Rationale: Children need to understand that letters stand for phonemes and spellings map out phonemes in spoken words before they can read and spell words.  Before children can understand that letters stand for phonemes, they have to recognize phonemes.  Short vowels are probably the toughest phonemes to recognize.  This lesson will help children to identify /e/ (short e) one of the short vowels.  They will learn to recognize /e/ in spoken words by learning a meaningful representation and a letter symbol, and then practice finding /e/ in words.

Materials: Primary paper and pencil; chart with “Ed’s elephant went to rest in bed.”; set of cards with e on one side and ? on the other; drawing paper and crayons; Red gets Fed; picture page with pen, desk, hat, test, map, bat, rent, chest, pet, and wet.

Procedures: 1. Introduce the lesson by explaining that the mouth moves that we make as we say words is the tricky part of learning words.  Today we’re going to work on spotting the mouth move /e/.  /e/ sometimes start at the end of a word but sometimes it can be found in the middle of a word.

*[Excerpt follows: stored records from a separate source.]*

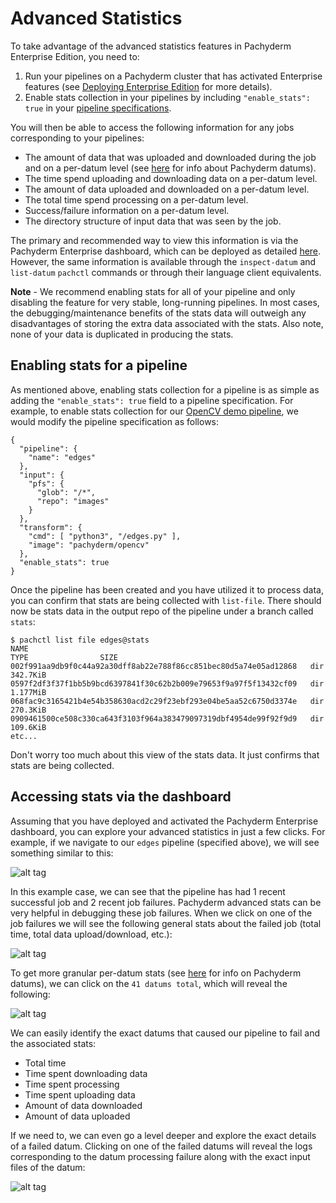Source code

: # Advanced Statistics

To take advantage of the advanced statistics features in Pachyderm Enterprise Edition, you need to:

1. Run your pipelines on a Pachyderm cluster that has activated Enterprise features (see [Deploying Enterprise Edition](deployment.html) for more details).
2. Enable stats collection in your pipelines by including `"enable_stats": true` in your [pipeline specifications](http://pachyderm.readthedocs.io/en/latest/reference/pipeline_spec.html#enable-stats-optional).

You will then be able to access the following information for any jobs corresponding to your pipelines:

- The amount of data that was uploaded and downloaded during the job and on a per-datum level (see [here](http://pachyderm.readthedocs.io/en/latest/fundamentals/distributed_computing.html#datums) for info about Pachyderm datums).
- The time spend uploading and downloading data on a per-datum level.
- The amount of data uploaded and downloaded on a per-datum level.
- The total time spend processing on a per-datum level.
- Success/failure information on a per-datum level.
- The directory structure of input data that was seen by the job.

The primary and recommended way to view this information is via the Pachyderm Enterprise dashboard, which can be deployed as detailed [here](deployment.html#deploying-the-pachyderm-enterprise-edition-dashboard). However, the same information is available through the `inspect-datum` and `list-datum` `pachctl` commands or through their language client equivalents.  

**Note** - We recommend enabling stats for all of your pipeline and only disabling the feature for very stable, long-running pipelines. In most cases, the debugging/maintenance benefits of the stats data will outweigh any disadvantages of storing the extra data associated with the stats. Also note, none of your data is duplicated in producing the stats.

## Enabling stats for a pipeline

As mentioned above, enabling stats collection for a pipeline is as simple as adding the `"enable_stats": true` field to a pipeline specification.  For example, to enable stats collection for our [OpenCV demo pipeline](http://pachyderm.readthedocs.io/en/latest/getting_started/beginner_tutorial.html#image-processing-with-opencv), we would modify the pipeline specification as follows:

```
{
  "pipeline": {
    "name": "edges"
  },
  "input": {
    "pfs": {
      "glob": "/*",
      "repo": "images"
    }
  },
  "transform": {
    "cmd": [ "python3", "/edges.py" ],
    "image": "pachyderm/opencv"
  },
  "enable_stats": true
}
```

Once the pipeline has been created and you have utilized it to process data, you can confirm that stats are being collected with `list-file`. There should now be stats data in the output repo of the pipeline under a branch called `stats`:

```
$ pachctl list file edges@stats
NAME                                                               TYPE                SIZE                
002f991aa9db9f0c44a92a30dff8ab22e788f86cc851bec80d5a74e05ad12868   dir                 342.7KiB            
0597f2df3f37f1bb5b9bcd6397841f30c62b2b009e79653f9a97f5f13432cf09   dir                 1.177MiB            
068fac9c3165421b4e54b358630acd2c29f23ebf293e04be5aa52c6750d3374e   dir                 270.3KiB            
0909461500ce508c330ca643f3103f964a383479097319dbf4954de99f92f9d9   dir                 109.6KiB
etc...
```

Don't worry too much about this view of the stats data.  It just confirms that stats are being collected.

## Accessing stats via the dashboard

Assuming that you have deployed and activated the Pachyderm Enterprise dashboard, you can explore your advanced statistics in just a few clicks. For example, if we navigate to our `edges` pipeline (specified above), we will see something similar to this:

![alt tag](stats1.png)

In this example case, we can see that the pipeline has had 1 recent successful job and 2 recent job failures.  Pachyderm advanced stats can be very helpful in debugging these job failures.  When we click on one of the job failures we will see the following general stats about the failed job (total time, total data upload/download, etc.):

![alt tag](stats2.png)

To get more granular per-datum stats (see [here](http://pachyderm.readthedocs.io/en/latest/fundamentals/distributed_computing.html#datums) for info on Pachyderm datums), we can click on the `41 datums total`, which will reveal the following:

![alt tag](stats3.png)

We can easily identify the exact datums that caused our pipeline to fail and the associated stats:

- Total time
- Time spent downloading data
- Time spent processing
- Time spent uploading data
- Amount of data downloaded
- Amount of data uploaded

If we need to, we can even go a level deeper and explore the exact details of a failed datum.  Clicking on one of the failed datums will reveal the logs corresponding to the datum processing failure along with the exact input files of the datum:

![alt tag](stats4.png)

2.Ask students: Have you ever heard a rocking chair that sounds like /e/? That’s the mouth move we’re looking for in words. Lets pretend that we are a rocking chair and say /e/.

3. Let’s try a tongue twister (on chart)  “Ed’s elephant went to rest in bed.  Everybody say it three times together.  Now say it again, and this time, stretch the /e/ in the words.  “Eeeed’s Eeeeeelephant weeeeeent to reeeeest in beeeeeed.” Try it again, and this time break it off the word: “/e/d’s /e/lephant w/e/nt to r/e/st in b/e/d.” Great job.

4. (Have students take out primary paper and pencil) We can use letter e to spell /e/.  Let’s write it. I will write it once for the students talking my way through writing the E.  I will say, “Begin between the fence and the sidewalk.  Move your pencil to the right and then curve up and to the fence and curve all the way back down to just above the sidewalk”.

5. Ask students a few questions.  Do you hear /e/ in speak or tell? Pen or paper? Then or now? Send or write? Rent or buy? Let’s see if you can spot the mouth move /e/ in some words.  Show me e if you hear /e/ and the question mark if you don’t (give words one by one) pet, leg, show, he, fed, step, pest, lock, mop, bat.

6. I will read Red gets Fed and we will talk about the story.  Read it again, and have students raise their hands when they hear words with /e/. List their words on the board.  Then have each student draw a pet and write a story about it using inventive spelling.

7. For assessment, distribute the picture page and help students name each picture.  Ask each student to circle the pictures whose names have /e/.